Malcolm McLaren was a student at Goldsmiths in the late 1960s and spent his time there perfecting the skills as a cultural provocateur that he was later to put to use as the manager of The Sex Pistols. In 1969 he had his first go at ‘the Great Rock’n’Roll Swindle’ when he advertised a summer free festival at Goldsmiths with claims that Pink Floyd, The Rolling Stones and John Lennon were ‘awaiting confirmation’. Naturally they didn’t turn up, but thousands of people did. The local paper reported the event with the headline ‘Free festival, free beer, free shambles’ and made much of the presence of ‘dolly birds’ and ‘girls [that] seemed to strut about with an ‘I’m groovier than thou’ expression’. There was some music, including ‘Local folk singer and guitarist Gordon Giltrap’ and ‘local folk trio the Strawbs’ (Kentish Mercury 10/7/1969).
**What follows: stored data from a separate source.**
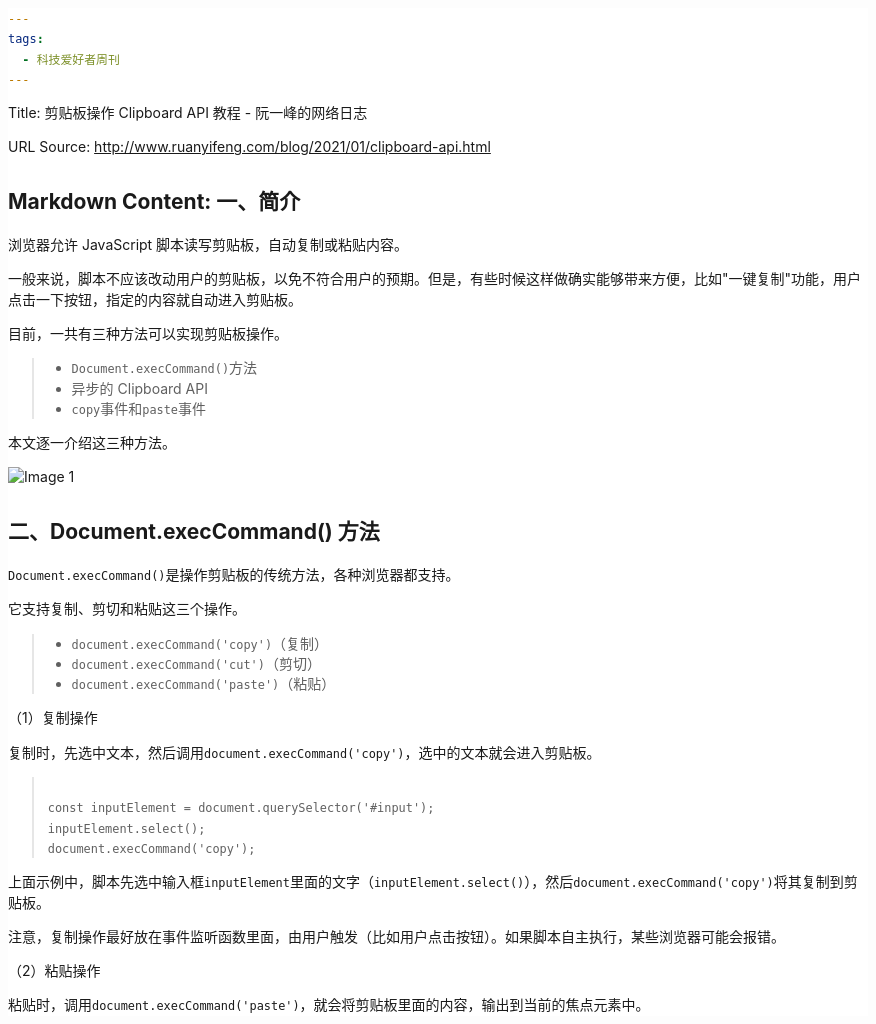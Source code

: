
 ```yaml
---
tags:
  - 科技爱好者周刊
---
```

Title: 剪贴板操作 Clipboard API 教程 - 阮一峰的网络日志

URL Source: http://www.ruanyifeng.com/blog/2021/01/clipboard-api.html

Markdown Content:
一、简介
----

浏览器允许 JavaScript 脚本读写剪贴板，自动复制或粘贴内容。

一般来说，脚本不应该改动用户的剪贴板，以免不符合用户的预期。但是，有些时候这样做确实能够带来方便，比如"一键复制"功能，用户点击一下按钮，指定的内容就自动进入剪贴板。

目前，一共有三种方法可以实现剪贴板操作。

> *   `Document.execCommand()`方法
> *   异步的 Clipboard API
> *   `copy`事件和`paste`事件

本文逐一介绍这三种方法。

![Image 1](https://www.wangbase.com/blogimg/asset/202101/bg2021012003.jpg)

二、Document.execCommand() 方法
---------------------------

`Document.execCommand()`是操作剪贴板的传统方法，各种浏览器都支持。

它支持复制、剪切和粘贴这三个操作。

> *   `document.execCommand('copy')`（复制）
> *   `document.execCommand('cut')`（剪切）
> *   `document.execCommand('paste')`（粘贴）

（1）复制操作

复制时，先选中文本，然后调用`document.execCommand('copy')`，选中的文本就会进入剪贴板。

> ```
> 
> const inputElement = document.querySelector('#input');
> inputElement.select();
> document.execCommand('copy');
> ```

上面示例中，脚本先选中输入框`inputElement`里面的文字（`inputElement.select()`），然后`document.execCommand('copy')`将其复制到剪贴板。

注意，复制操作最好放在事件监听函数里面，由用户触发（比如用户点击按钮）。如果脚本自主执行，某些浏览器可能会报错。

（2）粘贴操作

粘贴时，调用`document.execCommand('paste')`，就会将剪贴板里面的内容，输出到当前的焦点元素中。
A debate featured radical psychiatrist RD Laing, the Scottish writer Alexander Trocchi and others, as recalled in this critical account:
In his book, ‘Lipstick Traces: the secret history of the 20th century’, the US music critic Greil Marcus makes a great deal of the influence of the Situationist International in the conception of The Sex Pistols. The SI was a revolutionary organisation whose highest point came in the May 1968 uprising in France, when Situationist-inspired slogans such as ‘take your desires for reality’ and ‘beneath the paving stones the beach’ appeared on the walls.
Malcolm McLaren and Sex Pistols sleeve designer, Jamie Reid, were on the fringes of the English pro-situationist group, King Mob. Whether the Sex Pistols represented the application of the situationist critique of culture, as Marcus would have it, or its recuperation as a money-making exercise is open to question - I would say a bit of both. But what’s all this got to do with New Cross? Well living in New Cross in the late 1960s was one Fred Vermorel, a friend of McLaren’s who had been in Paris in 1968. In his book ‘Fashion and Perversity: a life of Vivienne Westwood and the Sixties laid bare'’ he writes: ‘I introduced Malcolm to situationism at the 36 bus stop, just outside Goldsmiths College in Lewisham Way. Goldsmiths was where he had enrolled in October '68 in his continuing quest for a grant. I produced two copies of the SI magazine... Malcolm reacted in the way many others did. He was nonplussed and irritated, yet anxiously excited'.
I don't believe McLaren ever lived in New Cross - I think he was living with Vivienne Westwood in the Oval and then Clapham in this period - though Fred Vermorel told me that Malcolm was a frequent visitor to his flat in Jerningham Road.